_Your instructions_
Copies of all lines containing the string "浮云一别后" are needed from the data below.

Records from a dataset:
····················
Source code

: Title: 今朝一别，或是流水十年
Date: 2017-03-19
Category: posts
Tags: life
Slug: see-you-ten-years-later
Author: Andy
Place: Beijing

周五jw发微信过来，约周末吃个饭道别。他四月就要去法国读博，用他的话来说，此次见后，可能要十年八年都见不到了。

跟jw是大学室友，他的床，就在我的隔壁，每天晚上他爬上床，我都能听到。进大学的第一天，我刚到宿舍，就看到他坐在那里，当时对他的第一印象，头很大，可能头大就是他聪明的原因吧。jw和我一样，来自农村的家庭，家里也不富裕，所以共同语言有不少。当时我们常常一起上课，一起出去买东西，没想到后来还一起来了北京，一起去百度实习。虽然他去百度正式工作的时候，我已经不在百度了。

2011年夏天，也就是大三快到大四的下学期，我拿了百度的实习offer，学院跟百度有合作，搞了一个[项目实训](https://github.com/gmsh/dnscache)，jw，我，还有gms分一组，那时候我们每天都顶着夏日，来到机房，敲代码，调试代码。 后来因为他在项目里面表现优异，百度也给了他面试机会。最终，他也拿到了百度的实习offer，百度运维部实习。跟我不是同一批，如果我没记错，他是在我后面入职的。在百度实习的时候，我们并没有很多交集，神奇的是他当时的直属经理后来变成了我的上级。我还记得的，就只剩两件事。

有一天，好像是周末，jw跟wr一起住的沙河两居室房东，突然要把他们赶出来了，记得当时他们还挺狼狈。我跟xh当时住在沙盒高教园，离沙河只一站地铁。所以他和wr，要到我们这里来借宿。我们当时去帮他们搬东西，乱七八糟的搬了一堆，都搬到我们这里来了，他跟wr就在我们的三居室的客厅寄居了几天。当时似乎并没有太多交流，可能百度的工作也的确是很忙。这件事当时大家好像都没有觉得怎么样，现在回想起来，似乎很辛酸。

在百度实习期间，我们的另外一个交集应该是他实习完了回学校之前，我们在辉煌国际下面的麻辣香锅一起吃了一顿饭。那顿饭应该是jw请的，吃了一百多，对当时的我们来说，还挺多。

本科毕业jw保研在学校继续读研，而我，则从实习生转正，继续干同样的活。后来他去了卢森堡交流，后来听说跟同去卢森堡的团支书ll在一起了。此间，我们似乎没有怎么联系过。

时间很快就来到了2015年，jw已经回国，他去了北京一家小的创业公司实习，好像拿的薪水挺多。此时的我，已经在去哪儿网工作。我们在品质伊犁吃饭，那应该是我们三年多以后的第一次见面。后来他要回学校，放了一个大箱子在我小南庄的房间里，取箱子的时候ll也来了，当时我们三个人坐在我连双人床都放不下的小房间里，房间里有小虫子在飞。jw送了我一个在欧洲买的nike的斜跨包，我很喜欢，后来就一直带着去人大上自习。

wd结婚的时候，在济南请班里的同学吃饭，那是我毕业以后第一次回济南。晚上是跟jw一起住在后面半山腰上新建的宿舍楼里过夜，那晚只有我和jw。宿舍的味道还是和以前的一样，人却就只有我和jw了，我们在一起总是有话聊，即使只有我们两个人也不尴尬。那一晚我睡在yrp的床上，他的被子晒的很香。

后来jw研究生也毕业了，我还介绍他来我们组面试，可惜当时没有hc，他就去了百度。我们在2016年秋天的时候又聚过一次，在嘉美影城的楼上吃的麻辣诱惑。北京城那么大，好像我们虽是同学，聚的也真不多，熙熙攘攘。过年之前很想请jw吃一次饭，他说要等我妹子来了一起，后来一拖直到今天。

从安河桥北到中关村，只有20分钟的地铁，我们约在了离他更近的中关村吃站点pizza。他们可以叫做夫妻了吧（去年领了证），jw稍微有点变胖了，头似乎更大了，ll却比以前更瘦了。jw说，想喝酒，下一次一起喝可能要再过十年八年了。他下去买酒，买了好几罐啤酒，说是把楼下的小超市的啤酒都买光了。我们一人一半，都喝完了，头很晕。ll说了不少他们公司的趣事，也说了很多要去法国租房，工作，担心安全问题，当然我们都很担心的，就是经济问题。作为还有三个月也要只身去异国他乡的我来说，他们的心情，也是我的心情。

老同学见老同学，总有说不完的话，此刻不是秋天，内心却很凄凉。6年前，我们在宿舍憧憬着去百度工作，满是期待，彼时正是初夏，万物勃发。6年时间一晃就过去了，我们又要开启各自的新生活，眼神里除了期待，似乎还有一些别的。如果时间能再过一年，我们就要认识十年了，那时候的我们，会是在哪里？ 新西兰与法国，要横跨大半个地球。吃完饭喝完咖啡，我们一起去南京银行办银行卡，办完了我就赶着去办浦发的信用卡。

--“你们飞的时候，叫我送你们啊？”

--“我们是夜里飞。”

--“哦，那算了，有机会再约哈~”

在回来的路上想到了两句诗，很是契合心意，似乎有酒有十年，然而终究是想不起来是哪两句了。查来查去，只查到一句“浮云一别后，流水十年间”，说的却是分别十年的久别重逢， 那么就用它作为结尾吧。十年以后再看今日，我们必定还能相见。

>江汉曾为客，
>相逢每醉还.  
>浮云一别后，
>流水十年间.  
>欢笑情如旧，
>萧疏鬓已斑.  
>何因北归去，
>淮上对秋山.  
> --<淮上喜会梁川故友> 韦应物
····················
_Reply_
在回来的路上想到了两句诗，很是契合心意，似乎有酒有十年，然而终究是想不起来是哪两句了。查来查去，只查到一句“浮云一别后，流水十年间”，说的却是分别十年的久别重逢， 那么就用它作为结尾吧。十年以后再看今日，我们必定还能相见。
>浮云一别后，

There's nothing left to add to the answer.